• _GOAL OF THE EXERCISE_
Pick out every line in the data below that holds "whether".

RAW DATA: Begin

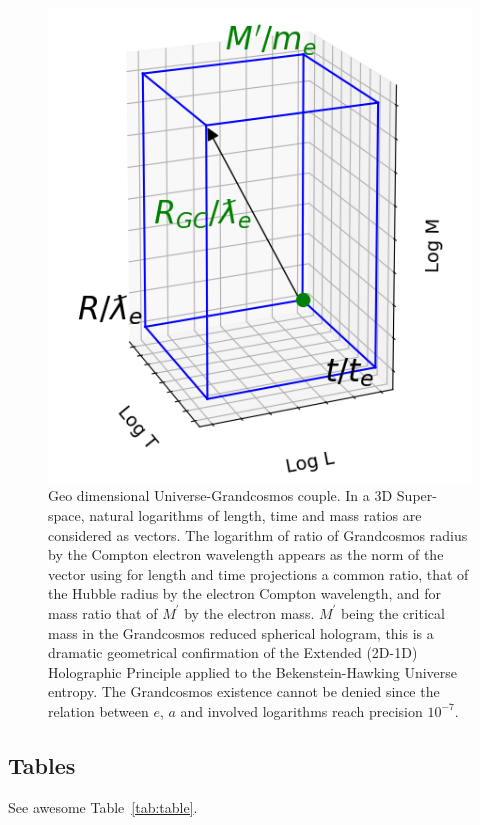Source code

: \documentclass{article}
\begin{document}
\begin{figure}
  \centering
  \fbox{\rule[-.5cm]{4cm}{4cm} \rule[-.5cm]{4cm}{0cm}}
  \includegraphics{./figures/triaxis.png}
  \caption{Geo dimensional Universe-Grandcosmos couple. In a 3D Super-space, natural logarithms of length, time and mass ratios are considered as vectors. The logarithm of ratio of Grandcosmos radius by the Compton electron wavelength appears as the norm of the vector using for length and time projections a common ratio, that of the Hubble radius by the electron Compton wavelength, and for mass ratio that of $M^{\prime}$ by the electron mass. $M^{\prime}$ being the critical mass in the Grandcosmos reduced spherical hologram, this is a dramatic geometrical confirmation of the Extended (2D-1D) Holographic Principle applied to the Bekenstein-Hawking Universe entropy. The Grandcosmos existence cannot be denied since the relation between $e$, $a$ and involved logarithms reach precision $10^{-7}$.}
\end{figure}

\subsection{Tables}
\lipsum[12]
See awesome Table~\ref{tab:table}.
\end{document}
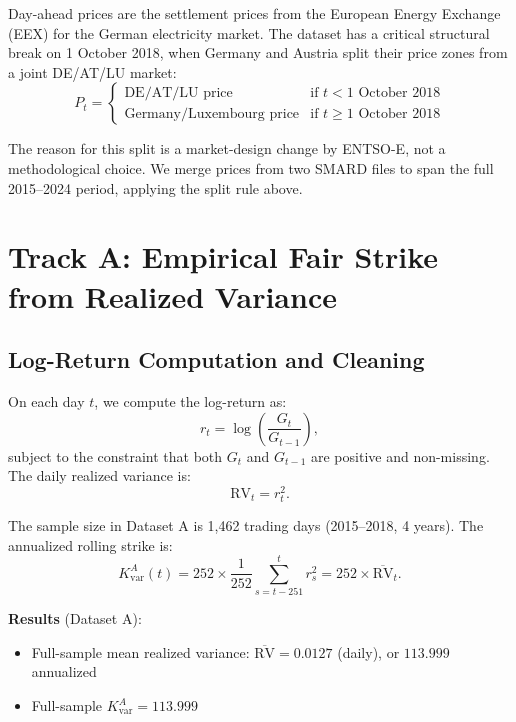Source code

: \documentclass[11pt, a4paper, twoside]{article}
\begin{document}
Day-ahead prices are the settlement prices from the European Energy Exchange (EEX) for the German electricity market. The dataset has a critical structural break on 1 October 2018, when Germany and Austria split their price zones from a joint DE/AT/LU market:
\begin{equation}
P_t = \begin{cases}
\text{DE/AT/LU price} & \text{if } t < 1 \text{ October 2018} \\
\text{Germany/Luxembourg price} & \text{if } t \geq 1 \text{ October 2018}
\end{cases}
\end{equation}

The reason for this split is a market-design change by ENTSO-E, not a methodological choice. We merge prices from two SMARD files to span the full 2015--2024 period, applying the split rule above.

\section{Track A: Empirical Fair Strike from Realized Variance}

\subsection{Log-Return Computation and Cleaning}

On each day $t$, we compute the log-return as:
\begin{equation}
r_t = \log\left(\frac{G_t}{G_{t-1}}\right),
\end{equation}
subject to the constraint that both $G_t$ and $G_{t-1}$ are positive and non-missing. The daily realized variance is:
\begin{equation}
\text{RV}_t = r_t^2.
\end{equation}

The sample size in Dataset A is 1,462 trading days (2015--2018, 4 years). The annualized rolling strike is:
\begin{equation}
K_{\text{var}}^A(t) = 252 \times \frac{1}{252} \sum_{s=t-251}^{t} r_s^2 = 252 \times \overline{\text{RV}}_t.
\end{equation}

\textbf{Results} (Dataset A):
\begin{itemize}
\item Full-sample mean realized variance: $\overline{\text{RV}} = 0.0127$ (daily), or $113.999$ annualized
\item Full-sample $K_{\text{var}}^A = 113.999$
\end{itemize}
\end{document}
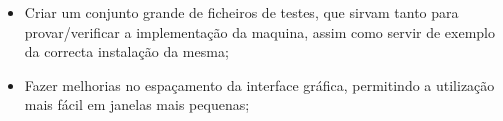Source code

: \documentclass{report}
\begin{document}
\begin{itemize}
\item Criar um conjunto grande de ficheiros de testes, que sirvam tanto para provar/verificar a
implementação da maquina, assim como servir de exemplo da correcta instalação da mesma;
\item Fazer melhorias no espaçamento da interface gráfica, permitindo a utilização mais fácil em janelas mais pequenas;
\end{itemize}

%
%
\end{document}
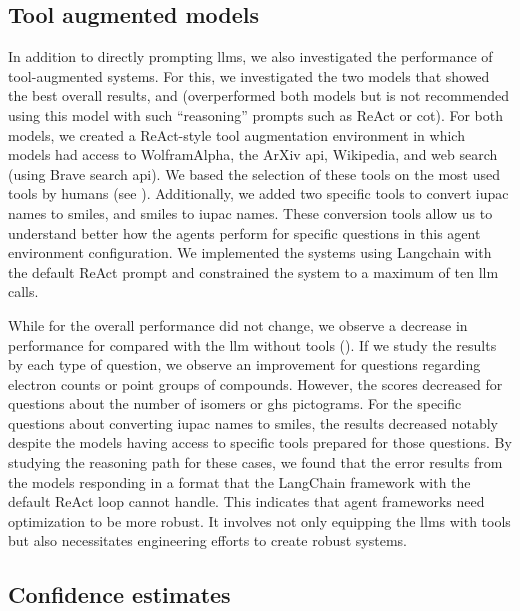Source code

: \subsection{Tool augmented models} \label{sec:react-environment}
In addition to directly prompting \glspl{llm}, we also investigated the performance of tool-augmented systems.
For this, we investigated the two models that showed the best overall results, \GPTFourO and \ClaudeThreeFiveSonnet (\oone overperformed both models but is not recommended using this model with such \enquote{reasoning} prompts such as ReAct\autocite{yao2022react} or \gls{cot}\autocite{wei2023cot}).
For both models, we created a ReAct-style tool augmentation environment in which models had access to WolframAlpha, the ArXiv \gls{api}, Wikipedia, and web search (using Brave search \gls{api}).
We based the selection of these tools on the most used tools by humans (see ).
Additionally, we added two specific tools to convert \gls{iupac} names to \gls{smiles}, and \gls{smiles} to \gls{iupac} names.
These conversion tools allow us to understand better how the agents perform for specific questions in this agent environment configuration.
We implemented the systems using Langchain\autocite{Chase_LangChain_2022} with the default ReAct prompt and constrained the system to a maximum of ten \gls{llm} calls.

While for \ClaudeThreeFiveSonnet the overall performance did not change, we observe a decrease in performance for \GPTFourO compared with the \gls{llm} without tools ().
If we study the results by each type of question, we observe an improvement for questions regarding electron counts or point groups of compounds.
However, the scores decreased for questions about the number of isomers or \gls{ghs} pictograms.
For the specific questions about converting \gls{iupac} names to \gls{smiles}, the results decreased notably despite the models having access to specific tools prepared for those questions.
By studying the reasoning path for these cases, we found that the error results from the models responding in a format that the LangChain framework with the default ReAct loop cannot handle.
This indicates that agent frameworks need optimization to be more robust. It involves not only equipping the \glspl{llm} with tools but also necessitates engineering efforts to create robust systems.


\clearpage
\subsection{Confidence estimates} \label{sec:confidence_estimates}


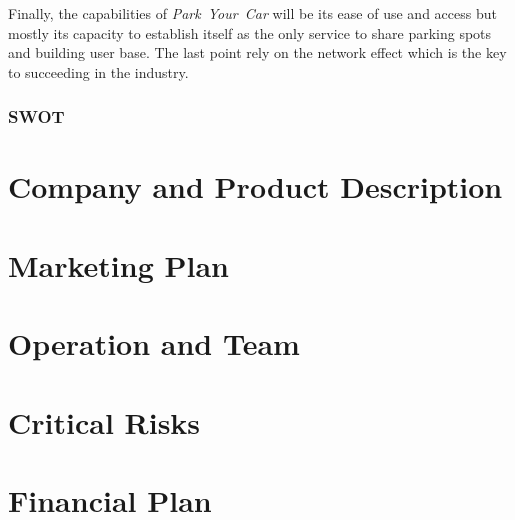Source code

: \documentclass[12pt,a4paper,oneside]{book}
\newcommand{\bp}{\textit{Park~Your~Car }}
\begin{document}
Finally, the capabilities of \bp will be its ease of use and access but mostly its capacity to establish itself as the only service to share parking spots and building user base. The last point rely on the network effect which is the key to succeeding in the industry.

\subsection{SWOT}

\chapter{Company and Product Description}

\chapter{Marketing Plan}

\chapter{Operation and Team}

\chapter{Critical Risks}

\chapter{Financial Plan}



%

\end{document}
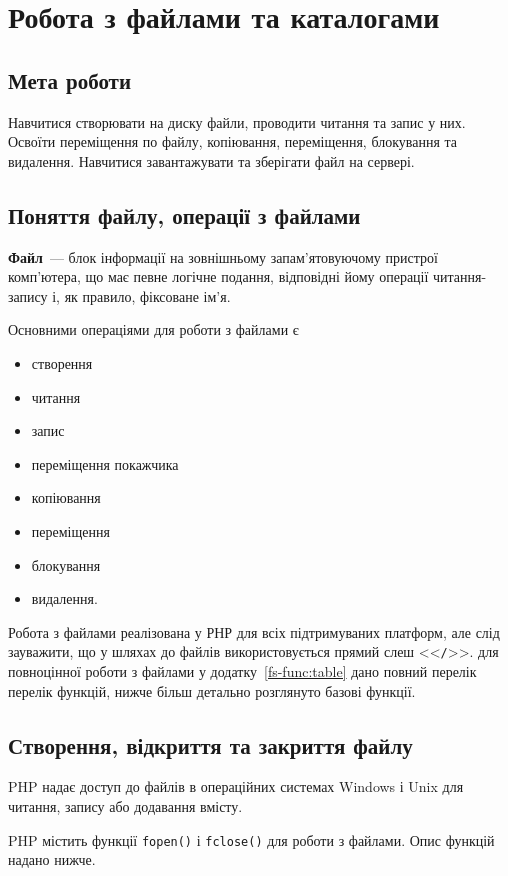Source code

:\chapter{Робота з файлами та каталогами}
\section*{Мета роботи}
Навчитися створювати на диску файли, проводити читання та запис у них. Освоїти переміщення по файлу, копіювання, переміщення, блокування та видалення. Навчитися завантажувати та зберігати файл на сервері.

\section{Поняття файлу, операції з файлами}
\textbf{Файл}~--- блок інформації на зовнішньому запам'ятовуючому пристрої комп'ютера, що має певне логічне подання, відповідні йому операції читання-запису і, як правило, фіксоване ім'я. 

Основними операціями для роботи з файлами є 
\begin{itemize}
\item створення
\item читання
\item запис
\item переміщення покажчика
\item копіювання
\item переміщення
\item блокування
\item видалення.
\end{itemize}

Робота з файлами реалізована у РНР для всіх підтримуваних платформ, але слід зауважити, що у шляхах до файлів використовується прямий слеш <<\verb'/'>>. для повноцінної роботи з файлами у додатку~\ref{fs-func:table} дано повний перелік перелік функцій, нижче більш детально розглянуто базові функції.
\section{Створення, відкриття та закриття файлу}
PHP надає доступ до файлів в операційних системах Windows і Unix для читання, запису або додавання вмісту. 

PHP містить функції \verb'fopen()' і \verb'fclose()' для роботи з файлами. Опис функцій надано нижче.


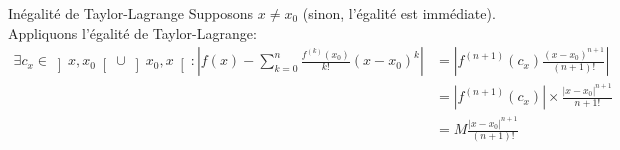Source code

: \documentclass{article}
\begin{document}
\begin{question_kholle}{Inégalité de Taylor-Lagrange}
	Supposons $x\neq x_{0}$ (sinon, l’égalité est immédiate). Appliquons l’égalité de Taylor-Lagrange:
	\begin{align*}
		\exists c_{x}\in \left]x,x_{0}\right[\cup\left]x_{0}, x\right[: \left| f(x)-\sum_{k=0}^{n}\frac{f^{(k)}(x_{0})}{k!}(x-x_{0})^{k} \right| & = \left| f^{(n+1)}(c_{x})\frac{(x-x_{0})^{n+1}}{(n+1)!}\right|     \\
		                                                                                                                                         & =\left|f^{(n+1)}(c_{x})\right| \times \frac{|x-x_{0}|^{n+1}}{n+1!} \\
		                                                                                                                                         & =M \frac{|x-x_{0}|^{n+1}}{(n+1)!}
	\end{align*}
\end{question_kholle}
\end{document}
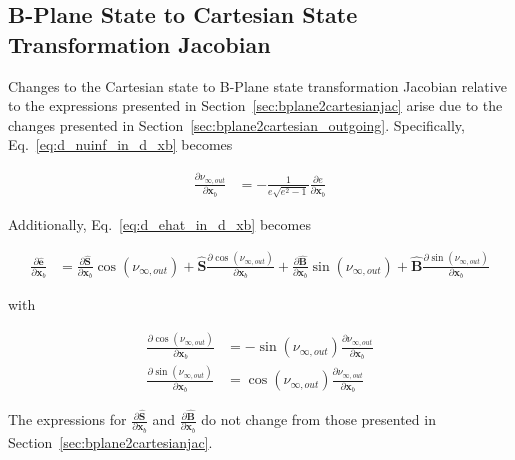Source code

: \documentclass[]{article}
\newcommand{\vb}[1]{\bm{#1}} %
\newcommand{\vbh}[1]{\hat{\bm{#1}}} %
\newcommand{\pd}[2]{\frac{\partial #1}{\partial #2}} %
\newcommand{\xb}[0]{\vb{x}_b}
\begin{document}
\subsection{B-Plane State to Cartesian State Transformation Jacobian}
\label{sec:bplane2cartesianjac_outgoing}

Changes to the Cartesian state to B-Plane state transformation Jacobian relative to the expressions presented in Section~\ref{sec:bplane2cartesianjac} arise due to the changes presented in Section~\ref{sec:bplane2cartesian_outgoing}. Specifically, Eq.~\eqref{eq:d_nuinf_in_d_xb} becomes

\begin{align}
	\pd{\nu_{\infty, out}}{\xb} &= - \frac{1}{e \sqrt{e^2 - 1}} \pd{e}{\xb} 
\end{align}

Additionally, Eq.~\eqref{eq:d_ehat_in_d_xb} becomes

\begin{align}
	\pd{\vbh{e}}{\xb} &= \pd{\vbh{S}}{\xb} \cos \left( \nu_{\infty, out} \right) + \vbh{S} \pd{\cos \left( \nu_{\infty, out} \right)}{\xb}  + \pd{\vbh{B}}{\xb} \sin \left( \nu_{\infty, out} \right) + \vbh{B} \pd{\sin \left( \nu_{\infty, out} \right)}{\xb}
\end{align}

\noindent with

\begin{align}
	\pd{\cos \left( \nu_{\infty, out} \right)}{\xb} &= - \sin \left( \nu_{\infty, out} \right) \pd{\nu_{\infty, out}}{\xb} \\
	\pd{\sin \left( \nu_{\infty, out} \right)}{\xb} &= \cos \left( \nu_{\infty, out} \right) \pd{\nu_{\infty, out}}{\xb}
\end{align}

\noindent The expressions for $\pd{\vbh{S}}{\xb}$ and $\pd{\vbh{B}}{\xb}$ do not change from those presented in Section~\ref{sec:bplane2cartesianjac}.

%
%
\end{document}

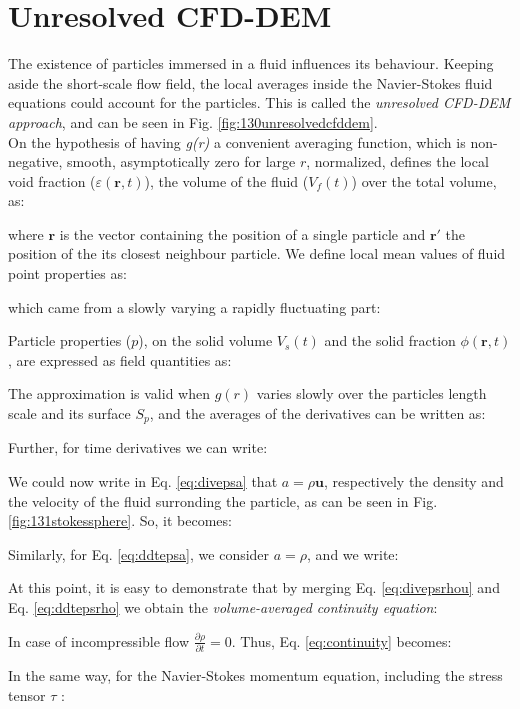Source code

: \section{Unresolved CFD-DEM}
\label{sec:unresolvedcfddem}

The existence of particles immersed in a fluid influences its behaviour. 
Keeping aside the short-scale flow field, the local averages inside the
Navier-Stokes fluid equations could account for the particles.
This is called the \textit{unresolved \acs{CFD}-\acs{DEM} approach}, and can be
seen in Fig. \ref{fig:130unresolvedcfddem}.\\

On the hypothesis of having \textit{g(r)} a convenient averaging
function, which is non-negative, smooth, asymptotically zero for large $r$, normalized, \citet{RefWorks:201}
defines the local void fraction ($\varepsilon(\mathbf{r},t)$), the volume of the
fluid ($V_f(t)$) over the total volume, as:

where $\mathbf{r}$ is the vector containing the position of a single particle
and $\mathbf{r'}$ the position of the its closest neighbour particle.
We define local mean values of fluid point properties as:

which came from a slowly varying a rapidly fluctuating part:

Particle properties ($p$), on the solid volume $V_s(t)$ and the solid fraction
$\phi(\mathbf{r},t)$, are expressed as field quantities as:

The approximation is valid when $g(r)$ varies slowly over the particles length
scale and its surface $S_p$, and the averages of the derivatives can be written
as:

Further, for time derivatives we can write:


We could now write in Eq. \ref{eq:divepsa} that $a = \rho \mathbf{u}$,
respectively the density and the velocity of the fluid surronding the particle, as can be
seen in Fig. \ref{fig:131stokessphere}. So, it becomes:

Similarly, for Eq. \ref{eq:ddtepsa}, we consider $a = \rho$, and we write:

At this point, it is easy to demonstrate that by merging Eq. \ref{eq:divepsrhou}
and Eq. \ref{eq:ddtepsrho} we obtain the \textit{volume-averaged continuity
equation}:

In case of incompressible flow $\frac{\partial \rho}{\partial t} = 0$. Thus,
Eq.
\ref{eq:continuity} becomes:

In the same way, for the Navier-Stokes momentum equation, including the stress
tensor $\tau$ \cite{Refworks:202}:
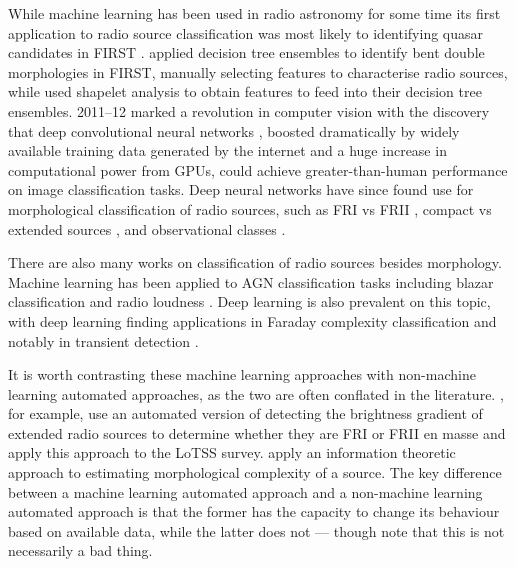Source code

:         While machine learning has been used in radio astronomy for some time \citep[e.g. the NVSS used neural networks to detect sidelobes;][]{condon_nrao_1998} its first application to radio source classification was most likely to identifying quasar candidates in FIRST \citep{carballo_selection_2004}. \citet{proctor06} applied decision tree ensembles to identify bent double morphologies in FIRST, manually selecting features to characterise radio sources, while \citet{bastien_classifying_2017} used shapelet analysis to obtain features to feed into their decision tree ensembles. 2011--12 marked a revolution in computer vision with the discovery that deep convolutional neural networks \citep[known as early as 1989, see][]{lecun_backpropagation_1989}, boosted dramatically by widely available training data generated by the internet and a huge increase in computational power from GPUs, could achieve greater-than-human performance on image classification tasks. Deep neural networks have since found use for morphological classification of radio sources, such as FRI vs FRII \parencites{aniyan17cnn,ma_machine_2019,lukic_morphological_2019,tang_transfer_2019,samudre_data-efficient_2020,bowles_attention-gating_2020}[see also][]{ma_radio_2018}, compact vs extended sources \citep{lukic18compact,alhassan_first_2018,lukic_morphological_2019}, and observational classes \citep{galvin_radio_2019,ralph19ae}.

        There are also many works on classification of radio sources besides morphology. Machine learning has been applied to AGN classification tasks including blazar classification \citep{arsioli_machine_2020} and radio loudness \citep{beaklini_agn_2020}. Deep learning is also prevalent on this topic, with deep learning finding applications in Faraday complexity classification \citep{brown_classifying_2018} and notably in transient detection \citep{connor_applying_2018,guo_pulsar_2019,wang_pulsar_2019,agarwal_fetch_2020,lin_pulsar_2020,zhang_applying_2020,balakrishnan_pulsar_2020}.

        It is worth contrasting these machine learning approaches with non-machine learning automated approaches, as the two are often conflated in the literature. \citet{mingo_revisiting_2019}, for example, use an automated version of detecting the brightness gradient of extended radio sources to determine whether they are FRI or FRII en masse and apply this approach to the LoTSS survey. \citet{segal_identifying_2019} apply an information theoretic approach to estimating morphological complexity of a source. The key difference between a machine learning automated approach and a non-machine learning automated approach is that the former has the capacity to change its behaviour based on available data, while the latter does not --- though note that this is not necessarily a bad thing.

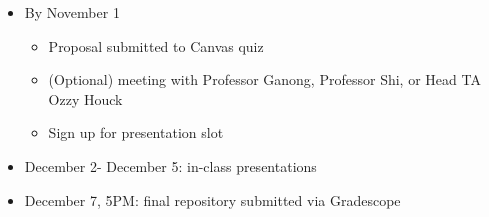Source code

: \documentclass[
  letterpaper,
  DIV=11,
  numbers=noendperiod]{scrartcl}
\providecommand{\tightlist}{%
  \setlength{\itemsep}{0pt}\setlength{\parskip}{0pt}}\usepackage{longtable,booktabs,array}
\begin{document}
\begin{itemize}
\tightlist
\item
  By November 1

  \begin{itemize}
  \tightlist
  \item
    Proposal submitted to Canvas quiz
  \item
    (Optional) meeting with Professor Ganong, Professor Shi, or Head TA
    Ozzy Houck
  \item
    Sign up for presentation slot
  \end{itemize}
\item
  December 2- December 5: in-class presentations
\item
  December 7, 5PM: final repository submitted via Gradescope
\end{itemize}
\end{document}
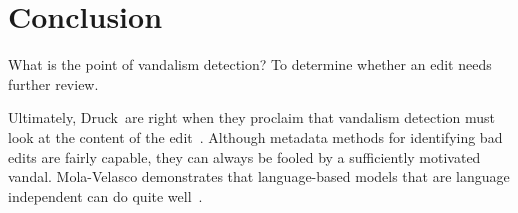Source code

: \section{Conclusion}


What is the point of vandalism detection?
To determine whether an edit needs further review.

Ultimately, Druck~\etal are right when they proclaim that
vandalism detection must look at the content of the
edit~\cite{Druck2008}.
Although metadata methods for identifying bad edits are
fairly capable, they can always be fooled by a sufficiently
motivated vandal.
Mola-Velasco demonstrates that language-based
models that are language independent can do quite
well~\cite{Mola2011}.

RAW DATA: End

• _YOUR RESPONSE_
        It is worth contrasting these machine learning approaches with non-machine learning automated approaches, as the two are often conflated in the literature. \citet{mingo_revisiting_2019}, for example, use an automated version of detecting the brightness gradient of extended radio sources to determine whether they are FRI or FRII en masse and apply this approach to the LoTSS survey. \citet{segal_identifying_2019} apply an information theoretic approach to estimating morphological complexity of a source. The key difference between a machine learning automated approach and a non-machine learning automated approach is that the former has the capacity to change its behaviour based on available data, while the latter does not --- though note that this is not necessarily a bad thing.
To determine whether an edit needs further review.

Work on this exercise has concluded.